_What is required:_ Look over the lines below. Report each one that includes the string "linear".

_Given entries:_
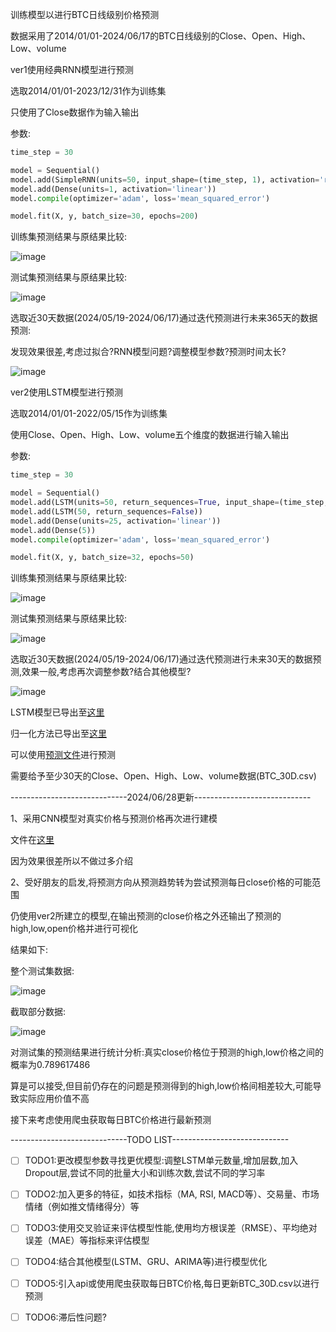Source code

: 训练模型以进行BTC日线级别价格预测

数据采用了2014/01/01-2024/06/17的BTC日线级别的Close、Open、High、Low、volume 

ver1使用经典RNN模型进行预测

选取2014/01/01-2023/12/31作为训练集

只使用了Close数据作为输入输出

参数:

```python
time_step = 30

model = Sequential()
model.add(SimpleRNN(units=50, input_shape=(time_step, 1), activation='relu'))
model.add(Dense(units=1, activation='linear'))
model.compile(optimizer='adam', loss='mean_squared_error')

model.fit(X, y, batch_size=30, epochs=200)
```

训练集预测结果与原结果比较:

![image](https://github.com/Octahedron-BB/BTC-price-predict/blob/main/BTC%20predict/BTC_price_train/ver1/train.png)

测试集预测结果与原结果比较:

![image](https://github.com/Octahedron-BB/BTC-price-predict/blob/main/BTC%20predict/BTC_price_train/ver1/test.png)

选取近30天数据(2024/05/19-2024/06/17)通过迭代预测进行未来365天的数据预测:

发现效果很差,考虑过拟合?RNN模型问题?调整模型参数?预测时间太长?

![image](https://github.com/Octahedron-BB/BTC-price-predict/blob/main/BTC%20predict/BTC_price_train/ver1/predict.png)


ver2使用LSTM模型进行预测

选取2014/01/01-2022/05/15作为训练集

使用Close、Open、High、Low、volume五个维度的数据进行输入输出

参数:

```python
time_step = 30

model = Sequential()
model.add(LSTM(units=50, return_sequences=True, input_shape=(time_step, 5), activation='relu'))
model.add(LSTM(50, return_sequences=False))
model.add(Dense(units=25, activation='linear'))
model.add(Dense(5))
model.compile(optimizer='adam', loss='mean_squared_error')

model.fit(X, y, batch_size=32, epochs=50)
```

训练集预测结果与原结果比较:

![image](https://github.com/Octahedron-BB/BTC-price-predict/blob/main/BTC%20predict/BTC_price_train/ver2/train.png)

测试集预测结果与原结果比较:

![image](https://github.com/Octahedron-BB/BTC-price-predict/blob/main/BTC%20predict/BTC_price_train/ver2/test.png)

选取近30天数据(2024/05/19-2024/06/17)通过迭代预测进行未来30天的数据预测,效果一般,考虑再次调整参数?结合其他模型?

![image](https://github.com/Octahedron-BB/BTC-price-predict/blob/main/BTC%20predict/BTC_price_train/ver2/predict.png)

LSTM模型已导出至[这里](https://github.com/Octahedron-BB/BTC-price-predict/blob/main/BTC%20predict/BTC_price_predict/BTC_predict_test3.keras)

归一化方法已导出至[这里](https://github.com/Octahedron-BB/BTC-price-predict/blob/main/BTC%20predict/BTC_price_predict/scaler.pkl)

可以使用[预测文件](https://github.com/Octahedron-BB/BTC-price-predict/blob/main/BTC%20predict/BTC_price_predict/BTC_predict_result.ipynb)进行预测

需要给予至少30天的Close、Open、High、Low、volume数据(BTC_30D.csv)



-----------------------------2024/06/28更新-----------------------------

1、采用CNN模型对真实价格与预测价格再次进行建模

文件在[这里](https://github.com/Octahedron-BB/BTC-price-predict/blob/main/BTC%20predict/BTC_price_predict/BTC_retrain.ipynb)

因为效果很差所以不做过多介绍

2、受好朋友的启发,将预测方向从预测趋势转为尝试预测每日close价格的可能范围

仍使用ver2所建立的模型,在输出预测的close价格之外还输出了预测的high,low,open价格并进行可视化

结果如下:

整个测试集数据:

![image](https://github.com/Octahedron-BB/BTC-price-predict/blob/main/BTC%20predict/BTC_price_predict/all_price.png)

截取部分数据:

![image](https://github.com/Octahedron-BB/BTC-price-predict/blob/main/BTC%20predict/BTC_price_predict/all_price_csv.png)

对测试集的预测结果进行统计分析:真实close价格位于预测的high,low价格之间的概率为0.789617486

算是可以接受,但目前仍存在的问题是预测得到的high,low价格间相差较大,可能导致实际应用价值不高

接下来考虑使用爬虫获取每日BTC价格进行最新预测




-----------------------------TODO LIST-----------------------------

- [ ] TODO1:更改模型参数寻找更优模型:调整LSTM单元数量,增加层数,加入Dropout层,尝试不同的批量大小和训练次数,尝试不同的学习率
- [ ] TODO2:加入更多的特征，如技术指标（MA, RSI, MACD等）、交易量、市场情绪（例如推文情绪得分）等
- [ ] TODO3:使用交叉验证来评估模型性能,使用均方根误差（RMSE）、平均绝对误差（MAE）等指标来评估模型
- [ ] TODO4:结合其他模型(LSTM、GRU、ARIMA等)进行模型优化
- [ ] TODO5:引入api或使用爬虫获取每日BTC价格,每日更新BTC_30D.csv以进行预测
- [ ] TODO6:滞后性问题?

_Completed exercise:_
model.add(Dense(units=1, activation='linear'))
model.add(Dense(units=25, activation='linear'))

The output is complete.